= Viola Tunnard =

English pianist (1916–1974)

Viola Mary Tunnard (1916–1974) was an English pianist. She is known for her collaborations with Benjamin Britten and for being the first accompanist of the Philharmonia Chorus.

== Biography ==
Tunnard was born in 1916. Her parents were Thomas Monkton Tunnard of Birtles Hall, vicar of Over Alderley, and Grace Cook. She had two younger brothers, Thomas Tunnard and Peter Humphrey Tunnard. On her paternal side, Tunnard was the cousin of Christopher Tunnard.

During World War II, Tunnard toured with singer and comedienne Joyce Grenfell for the Entertainments National Service Association (ENSA), who provided entertainment for British armed forces personnel overseas. In 1944 and 1945 they performed in Algeria, Malta, Sicily, Italy, Iran, Iraq, India and Egypt.

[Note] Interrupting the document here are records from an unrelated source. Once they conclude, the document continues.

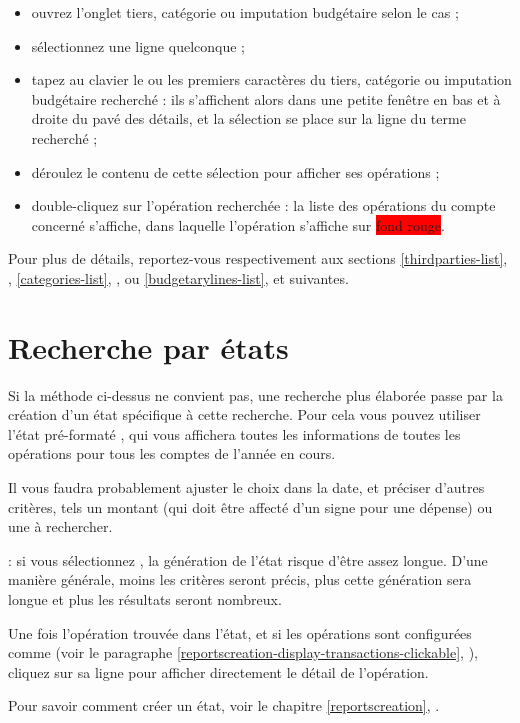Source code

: \begin{itemize}
	 \item ouvrez l'onglet tiers, catégorie ou imputation budgétaire selon le cas ;
	 \item sélectionnez une ligne quelconque ;
	 \item tapez au clavier le ou les premiers caractères du tiers, catégorie ou imputation budgétaire recherché : ils s'affichent alors dans une petite fenêtre en bas et à droite du pavé des détails, et la sélection se place sur la ligne du terme recherché ;
	 \item déroulez le contenu de cette sélection pour afficher ses opérations ;
	 \item double-cliquez sur l'opération recherchée : la liste des opérations du compte concerné s'affiche, dans laquelle l'opération s'affiche sur \colorbox{red}{fond rouge}.	 	 	 
\end{itemize}


Pour plus de détails, reportez-vous respectivement aux sections \vref{thirdparties-list}, , \vref{categories-list}, , ou \vref{budgetarylines-list},  et suivantes.


\section{Recherche par états\label{search-advanced} }


Si la méthode ci-dessus ne convient pas, une recherche plus élaborée passe par la création d'un état spécifique à cette recherche. Pour cela vous pouvez utiliser l'état pré-formaté , qui vous affichera toutes les informations de toutes les opérations pour tous les comptes de  l'année en cours.

Il vous faudra probablement ajuster le choix dans la date, et préciser d'autres critères, tels un montant (qui doit être affecté d'un signe  pour une dépense) ou une  à rechercher. 

\Note{}: si vous sélectionnez , la génération de l'état risque d'être assez longue. D'une manière générale, moins les critères seront précis, plus cette génération sera longue et plus les résultats seront nombreux.

Une fois l'opération trouvée dans l'état, et si les opérations sont configurées comme  (voir le paragraphe \vref{reportscreation-display-transactions-clickable}, ), cliquez sur sa ligne pour afficher directement le détail de l'opération.

Pour savoir comment créer un état, voir le chapitre \vref{reportscreation}, .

In 1957, Tunnard became the first accompanist of the Philharmonia Chorus in London. She was succeeded by her duet partner Martin Penny in 1962.

During her forty-year career, Tunnard accompanied and mentored artists as repetiteur, including Janet Baker, Peter Pears and Robert Tear. She was known as "the musician's musician." Tunnard also collaborated with Benjamin Britten and on Aldeburgh Festival productions, working with Britten on works including The Burning Fiery Furnace, Curlew River and The Prodigal Son.

In the 1960s her address was 4, Upper Belgrave Street, London, SW1. Tunnard died in 1974.